In the Middle East, of course, the United States was simply allying itself with powerful indigenous forces in order to protect its own interests as well as theirs. Its firm base was Iran. Iran had 2,000 tanks, most of them Chieftains, an excellent armoury of ATGW, a huge infantry force which with reserves amounted to 200,000 men, more than 2,000 APC, 1,000 guns and all the paraphernalia of supporting weapons and aircraft, including 400 Cobra attack helicopters. Her navy boasted over fifty operational warships, including patrol boats, the air force 400 combat aircraft. Such strength enabled Iran to position in the UAE and Oman the best part of three divisions — one armoured, one infantry with APC and two special brigades — all fully supported with SAM, guns, helicopters, logistic units and tactical air squadrons. At the same time more than enough remained to secure Iran itself from the threat of Kuwaiti or Iraqi adventures, and this still left the bulk of Iran’s armoured formations with 1,000 Chieftains in reserve — an unattractive fact for the Soviet Union’s army commanders in Turkestan or Trans-Caucasia to contemplate. In addition, the Union Defence Force of the UAE was of no small size or competence, with its total of 25,000 men, tanks, SAM, ATGW, patrol craft, helicopters and Mirage fighters.
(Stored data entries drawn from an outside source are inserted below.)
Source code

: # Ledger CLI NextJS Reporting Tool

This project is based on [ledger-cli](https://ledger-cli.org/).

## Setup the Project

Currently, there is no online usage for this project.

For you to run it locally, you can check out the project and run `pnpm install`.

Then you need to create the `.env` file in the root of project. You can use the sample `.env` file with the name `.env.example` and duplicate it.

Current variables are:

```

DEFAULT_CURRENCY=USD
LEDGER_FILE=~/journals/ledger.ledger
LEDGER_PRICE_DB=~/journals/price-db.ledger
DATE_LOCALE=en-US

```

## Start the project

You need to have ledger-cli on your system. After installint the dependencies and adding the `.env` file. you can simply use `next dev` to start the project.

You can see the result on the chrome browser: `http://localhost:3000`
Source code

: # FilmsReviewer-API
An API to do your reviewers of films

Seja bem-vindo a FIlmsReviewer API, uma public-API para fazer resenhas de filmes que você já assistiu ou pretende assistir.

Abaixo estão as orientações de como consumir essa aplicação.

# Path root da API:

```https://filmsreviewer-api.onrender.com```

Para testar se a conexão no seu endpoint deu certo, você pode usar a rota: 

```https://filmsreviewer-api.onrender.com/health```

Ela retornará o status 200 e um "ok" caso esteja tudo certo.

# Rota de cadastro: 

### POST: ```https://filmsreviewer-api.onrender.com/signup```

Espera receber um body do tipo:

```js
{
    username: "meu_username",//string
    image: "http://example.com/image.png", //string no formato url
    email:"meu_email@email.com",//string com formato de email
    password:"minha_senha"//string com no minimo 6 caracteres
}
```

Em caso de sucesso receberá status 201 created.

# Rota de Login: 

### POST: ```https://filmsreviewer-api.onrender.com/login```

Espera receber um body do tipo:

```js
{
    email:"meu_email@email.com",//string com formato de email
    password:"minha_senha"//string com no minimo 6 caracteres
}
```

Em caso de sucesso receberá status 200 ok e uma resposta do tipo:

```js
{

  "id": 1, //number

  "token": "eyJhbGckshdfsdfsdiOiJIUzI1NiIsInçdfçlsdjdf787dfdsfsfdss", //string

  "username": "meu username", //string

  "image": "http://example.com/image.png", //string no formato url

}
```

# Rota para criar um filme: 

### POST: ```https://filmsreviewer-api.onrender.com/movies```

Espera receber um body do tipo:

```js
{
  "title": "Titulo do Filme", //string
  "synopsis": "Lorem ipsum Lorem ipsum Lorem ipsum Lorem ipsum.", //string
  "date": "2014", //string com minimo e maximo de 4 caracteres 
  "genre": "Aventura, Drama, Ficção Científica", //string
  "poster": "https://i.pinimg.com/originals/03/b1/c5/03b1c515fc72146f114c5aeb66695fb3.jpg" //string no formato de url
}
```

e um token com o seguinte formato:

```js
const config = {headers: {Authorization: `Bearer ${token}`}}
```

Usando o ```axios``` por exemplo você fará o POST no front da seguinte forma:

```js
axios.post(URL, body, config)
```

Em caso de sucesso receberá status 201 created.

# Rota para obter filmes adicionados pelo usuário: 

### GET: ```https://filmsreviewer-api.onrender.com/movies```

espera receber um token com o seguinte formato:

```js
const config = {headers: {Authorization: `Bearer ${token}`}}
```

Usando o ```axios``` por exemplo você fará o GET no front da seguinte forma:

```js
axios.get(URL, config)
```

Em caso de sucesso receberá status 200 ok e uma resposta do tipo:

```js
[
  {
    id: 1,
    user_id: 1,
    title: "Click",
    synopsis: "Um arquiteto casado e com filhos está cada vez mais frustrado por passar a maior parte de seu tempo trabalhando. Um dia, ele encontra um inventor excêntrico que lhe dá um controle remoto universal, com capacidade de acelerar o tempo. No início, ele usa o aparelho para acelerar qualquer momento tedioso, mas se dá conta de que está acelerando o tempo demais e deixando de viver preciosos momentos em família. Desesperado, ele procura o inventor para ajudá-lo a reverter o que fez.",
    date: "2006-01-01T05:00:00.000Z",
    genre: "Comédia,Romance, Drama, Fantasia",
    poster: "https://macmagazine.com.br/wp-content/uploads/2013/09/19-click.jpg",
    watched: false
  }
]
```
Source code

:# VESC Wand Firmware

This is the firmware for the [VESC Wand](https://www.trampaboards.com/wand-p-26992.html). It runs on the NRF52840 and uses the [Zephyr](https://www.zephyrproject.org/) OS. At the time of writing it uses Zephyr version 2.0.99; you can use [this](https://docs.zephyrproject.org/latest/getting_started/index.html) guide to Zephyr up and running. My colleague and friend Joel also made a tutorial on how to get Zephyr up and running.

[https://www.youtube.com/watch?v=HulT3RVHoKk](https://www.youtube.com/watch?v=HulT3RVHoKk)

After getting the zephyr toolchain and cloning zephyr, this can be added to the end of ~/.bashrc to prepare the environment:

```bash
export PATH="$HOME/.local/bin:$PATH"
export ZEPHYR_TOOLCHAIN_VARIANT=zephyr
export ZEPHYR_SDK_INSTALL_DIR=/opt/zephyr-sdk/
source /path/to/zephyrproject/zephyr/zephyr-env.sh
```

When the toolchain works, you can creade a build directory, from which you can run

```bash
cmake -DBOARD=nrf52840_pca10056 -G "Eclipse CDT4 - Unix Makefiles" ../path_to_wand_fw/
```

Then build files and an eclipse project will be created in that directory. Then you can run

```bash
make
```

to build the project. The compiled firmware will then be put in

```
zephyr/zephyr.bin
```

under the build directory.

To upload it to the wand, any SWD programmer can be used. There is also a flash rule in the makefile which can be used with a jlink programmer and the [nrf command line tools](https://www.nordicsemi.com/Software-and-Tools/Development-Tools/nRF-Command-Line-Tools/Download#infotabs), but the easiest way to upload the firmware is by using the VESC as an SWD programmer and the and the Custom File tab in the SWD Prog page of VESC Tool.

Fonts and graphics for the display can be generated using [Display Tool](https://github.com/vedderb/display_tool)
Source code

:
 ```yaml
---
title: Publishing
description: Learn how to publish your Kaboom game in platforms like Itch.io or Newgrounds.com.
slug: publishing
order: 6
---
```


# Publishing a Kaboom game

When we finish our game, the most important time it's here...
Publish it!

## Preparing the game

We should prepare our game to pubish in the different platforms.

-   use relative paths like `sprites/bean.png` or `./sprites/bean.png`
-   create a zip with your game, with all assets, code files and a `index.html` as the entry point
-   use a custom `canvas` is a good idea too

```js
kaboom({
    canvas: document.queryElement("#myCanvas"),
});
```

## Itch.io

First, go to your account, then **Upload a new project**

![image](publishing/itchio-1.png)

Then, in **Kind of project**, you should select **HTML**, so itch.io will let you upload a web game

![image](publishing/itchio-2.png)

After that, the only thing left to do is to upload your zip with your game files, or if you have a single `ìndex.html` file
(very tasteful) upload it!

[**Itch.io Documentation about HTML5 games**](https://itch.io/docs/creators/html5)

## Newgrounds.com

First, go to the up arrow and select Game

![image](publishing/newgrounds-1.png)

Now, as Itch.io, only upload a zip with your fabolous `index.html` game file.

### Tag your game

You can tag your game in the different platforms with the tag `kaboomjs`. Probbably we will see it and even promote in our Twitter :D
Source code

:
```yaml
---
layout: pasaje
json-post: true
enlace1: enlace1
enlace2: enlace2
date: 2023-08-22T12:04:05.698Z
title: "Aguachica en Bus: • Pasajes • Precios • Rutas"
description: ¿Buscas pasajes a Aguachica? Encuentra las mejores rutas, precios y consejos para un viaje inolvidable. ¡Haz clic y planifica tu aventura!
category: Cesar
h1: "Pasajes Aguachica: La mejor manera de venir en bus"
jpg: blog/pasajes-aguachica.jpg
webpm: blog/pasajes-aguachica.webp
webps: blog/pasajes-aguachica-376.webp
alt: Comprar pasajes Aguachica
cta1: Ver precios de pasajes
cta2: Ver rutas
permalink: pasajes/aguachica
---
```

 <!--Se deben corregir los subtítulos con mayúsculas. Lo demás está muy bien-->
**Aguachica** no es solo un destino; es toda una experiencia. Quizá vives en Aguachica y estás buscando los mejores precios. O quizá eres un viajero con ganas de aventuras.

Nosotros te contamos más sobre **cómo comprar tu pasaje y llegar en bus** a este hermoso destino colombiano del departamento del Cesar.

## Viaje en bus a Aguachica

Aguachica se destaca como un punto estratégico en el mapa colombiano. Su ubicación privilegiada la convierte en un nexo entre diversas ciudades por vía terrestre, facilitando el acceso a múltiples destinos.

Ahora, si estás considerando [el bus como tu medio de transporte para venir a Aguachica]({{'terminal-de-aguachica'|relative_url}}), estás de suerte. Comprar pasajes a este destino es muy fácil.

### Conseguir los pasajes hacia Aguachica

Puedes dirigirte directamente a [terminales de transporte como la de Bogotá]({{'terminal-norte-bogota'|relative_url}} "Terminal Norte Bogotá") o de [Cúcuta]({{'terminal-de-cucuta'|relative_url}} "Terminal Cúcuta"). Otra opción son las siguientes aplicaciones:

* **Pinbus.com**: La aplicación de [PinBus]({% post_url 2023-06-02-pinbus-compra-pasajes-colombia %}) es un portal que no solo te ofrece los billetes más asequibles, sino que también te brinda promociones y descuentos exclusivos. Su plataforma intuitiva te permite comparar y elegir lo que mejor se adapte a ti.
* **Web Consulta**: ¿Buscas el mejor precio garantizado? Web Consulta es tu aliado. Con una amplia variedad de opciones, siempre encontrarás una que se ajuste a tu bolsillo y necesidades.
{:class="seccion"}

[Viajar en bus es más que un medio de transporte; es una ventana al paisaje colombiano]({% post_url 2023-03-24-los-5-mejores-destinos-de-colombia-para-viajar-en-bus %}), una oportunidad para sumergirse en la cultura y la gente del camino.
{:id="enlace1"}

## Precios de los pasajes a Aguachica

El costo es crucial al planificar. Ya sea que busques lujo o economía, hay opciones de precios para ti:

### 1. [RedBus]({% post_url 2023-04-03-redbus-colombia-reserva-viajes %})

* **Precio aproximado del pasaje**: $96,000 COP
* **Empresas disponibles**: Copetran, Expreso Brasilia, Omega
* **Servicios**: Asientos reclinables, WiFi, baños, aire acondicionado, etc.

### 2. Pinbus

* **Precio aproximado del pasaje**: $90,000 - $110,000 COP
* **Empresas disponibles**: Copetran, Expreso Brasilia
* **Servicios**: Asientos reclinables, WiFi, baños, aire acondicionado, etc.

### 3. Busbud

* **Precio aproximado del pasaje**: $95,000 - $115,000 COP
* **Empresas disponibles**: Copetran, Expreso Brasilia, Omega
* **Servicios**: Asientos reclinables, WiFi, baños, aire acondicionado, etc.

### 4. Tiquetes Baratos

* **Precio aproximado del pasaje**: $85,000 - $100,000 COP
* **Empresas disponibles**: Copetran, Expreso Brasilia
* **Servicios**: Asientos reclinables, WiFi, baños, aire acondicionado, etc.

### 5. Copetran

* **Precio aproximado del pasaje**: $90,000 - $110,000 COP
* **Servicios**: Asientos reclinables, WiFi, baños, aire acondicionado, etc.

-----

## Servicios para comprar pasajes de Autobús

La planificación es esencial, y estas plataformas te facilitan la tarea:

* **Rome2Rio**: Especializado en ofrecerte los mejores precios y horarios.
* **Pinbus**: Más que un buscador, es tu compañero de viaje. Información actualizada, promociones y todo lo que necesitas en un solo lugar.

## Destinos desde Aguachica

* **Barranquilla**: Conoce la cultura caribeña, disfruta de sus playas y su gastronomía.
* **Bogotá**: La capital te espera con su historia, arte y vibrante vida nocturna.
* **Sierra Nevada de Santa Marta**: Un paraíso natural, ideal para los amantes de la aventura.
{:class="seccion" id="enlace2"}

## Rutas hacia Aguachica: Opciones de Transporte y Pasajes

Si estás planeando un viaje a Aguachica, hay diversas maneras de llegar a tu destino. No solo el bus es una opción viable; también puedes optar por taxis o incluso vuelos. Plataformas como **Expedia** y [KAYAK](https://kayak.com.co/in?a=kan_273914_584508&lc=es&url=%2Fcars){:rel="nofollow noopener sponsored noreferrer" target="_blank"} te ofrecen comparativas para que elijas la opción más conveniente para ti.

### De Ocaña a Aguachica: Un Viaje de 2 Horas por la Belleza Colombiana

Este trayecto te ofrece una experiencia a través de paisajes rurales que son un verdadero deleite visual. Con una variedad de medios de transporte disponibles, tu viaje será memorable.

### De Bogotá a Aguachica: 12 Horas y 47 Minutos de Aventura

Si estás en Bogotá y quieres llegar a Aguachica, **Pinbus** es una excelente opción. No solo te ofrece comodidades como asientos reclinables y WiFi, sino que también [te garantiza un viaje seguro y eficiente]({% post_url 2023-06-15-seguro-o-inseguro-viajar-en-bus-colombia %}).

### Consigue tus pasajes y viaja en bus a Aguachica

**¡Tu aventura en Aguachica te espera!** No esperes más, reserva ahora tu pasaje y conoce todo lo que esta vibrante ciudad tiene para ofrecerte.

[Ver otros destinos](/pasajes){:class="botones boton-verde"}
Finally, Oman could deploy regular forces of some 15,000 including armoured cars, guns and ATGW, with ten fast patrol boats and fifty combat aircraft.
The United States contribution was designed to fill the gaps. A strong Middle East naval task force was assembled mustering a total of two carriers and a dozen surface combatants. Ashore in Iran was the best part of a division of the US Marine Corps, a US airborne division and an air wing.
On the side of the Soviet Union the new United Arab Republic’s armed forces were by no means negligible in numbers. It was in their deployment and immobility that they were at a disadvantage. Egypt had a large and well-equipped army, nearly 300,000 men making up the equivalent of some twelve divisions, half of them armoured or mechanized, and ten independent brigades. Their equipment was largely Russian and included more than 2,000 tanks, with 2,500 APC and over 3,000 guns and mortars. The Egyptian Air Defence Command and the air force between them could call on 700 combat aircraft and sixty transports. The relatively small navy had a dozen submarines, eight destroyers and escorts, and fifty smaller craft. The paramilitary forces totalled 120,000.